- The Washington Times - Thursday, June 7, 2018

Alexander Hamilton has inspired a Broadway smash, a best-selling cast album and a become household name, thanks in no small part to composer/lyricist Lin-Manuel Miranda’s “Hamilton: An American Musical.”

Now the Founding Father is taking his shot in a new exhibit at the National Archives.

“Alexander Hamilton: An Inspiring Founder,” which opened Thursday at the Archives, doesn’t just feature original letters and official documents by Hamilton: The exhibit juxtaposes “Hamilton” lyrics with the documents they reference.

“Many of Hamilton’s economic, political, and military ideas for the new United States of America became vital to its future success, yet his story has been retold less often than those of other Founders,” the Archives announced in a press release.

In reference to the original petition by Elizabeth Hamilton, his wife, to preserve and publish his writings, the Archives captured the purpose of appealing to a young audience through the lyrical exhibit.

“She argued that publishing and preserving his papers would demonstrate to the American people how necessary Alexander Hamilton was to the nation,” the Archives said.

On Thursday, hundreds of young students visiting the museum — some from Washington schools, some from out of town — were absorbed by the Hamilton exhibit.

But not all historians laud “Hamilton” for its youth appeal. Lyra D. Monteiro, a professor of early U.S. history and ethnic identity at Rutgers University, said the exhibit “strikes me as yet another, and in some ways very predictable, extension of this trend where basically anyone involved in public history work are capitalizing on the popularity of the musical.”

While Ms. Monteiro appreciates the Miranda-penned show for its music, she said it pushes a problematic narrative.

“The history that comes out in the musical is frankly the old-school narrative of the American past [that] this country was established by very, very wise, great white men, and they wanted to create a place where we could all be equal,” she said.

Still, students pored over the Hamilton documents and enjoyed that the exhibit included lyrics.

“I was surprised when I came over, I didn’t think that it would have anything to do with the musical,” said Katelyn Wackrow, an 18-year-old from Boston who graduated from high school this month. “But I think it shows that the musical helped him to become more known. Before, there wasn’t a lot of stuff dedicated to him, but now it’s a popular attraction, clearly.”

Ms. Wackrow and her friends could hardly satisfy their attraction to the musical when they first heard it.

“A bunch of my friends were obsessed with it and played it, and I had no idea what it was” when she first listened to the album two years ago, Ms. Wackrow said, adding that the more she listened, the more she loved it.

Was she obsessed, too? “Slightly,” she said.

Despite the musical’s popularity, Ms. Monteiro has declined to embrace it because, she says, it hurts the Black Lives Matter movement more than it helps it.

“Hamilton is hip-hop lite,” she said, which permits white liberals to think “I’m not racist for not dealing with [the Black Lives Matter] because, look, I like ’Hamilton.’”

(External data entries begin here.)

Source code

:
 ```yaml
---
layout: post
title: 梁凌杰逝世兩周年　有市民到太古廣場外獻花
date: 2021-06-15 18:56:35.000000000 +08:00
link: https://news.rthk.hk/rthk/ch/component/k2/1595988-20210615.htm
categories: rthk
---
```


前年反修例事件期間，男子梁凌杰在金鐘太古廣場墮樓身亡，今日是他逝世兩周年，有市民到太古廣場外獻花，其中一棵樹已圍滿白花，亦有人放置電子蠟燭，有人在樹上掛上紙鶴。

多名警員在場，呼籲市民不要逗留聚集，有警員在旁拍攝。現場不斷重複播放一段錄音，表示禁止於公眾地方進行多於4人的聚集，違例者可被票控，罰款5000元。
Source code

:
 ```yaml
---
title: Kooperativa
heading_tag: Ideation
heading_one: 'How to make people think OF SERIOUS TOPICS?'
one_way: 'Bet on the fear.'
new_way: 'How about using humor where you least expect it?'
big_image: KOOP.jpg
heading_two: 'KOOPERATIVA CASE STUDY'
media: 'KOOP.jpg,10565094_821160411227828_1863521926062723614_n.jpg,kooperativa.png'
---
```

Still, Ms. Wackrow said the Hamilton exhibit matters and so does the story it conveys.

“[The original documents] say how he went and he talked for six hours, and he was relatively unknown, so it’s kind of a big deal — this unknown guy, he had big aspirations, he started to make a name for himself,” said the high school graduate.

The Hamilton documents rest in the East Rotunda Gallery near the entrance to the Rotunda, where the original Declaration of Independence, Constitution and Bill of Rights lie. The exhibit runs through Sept. 18.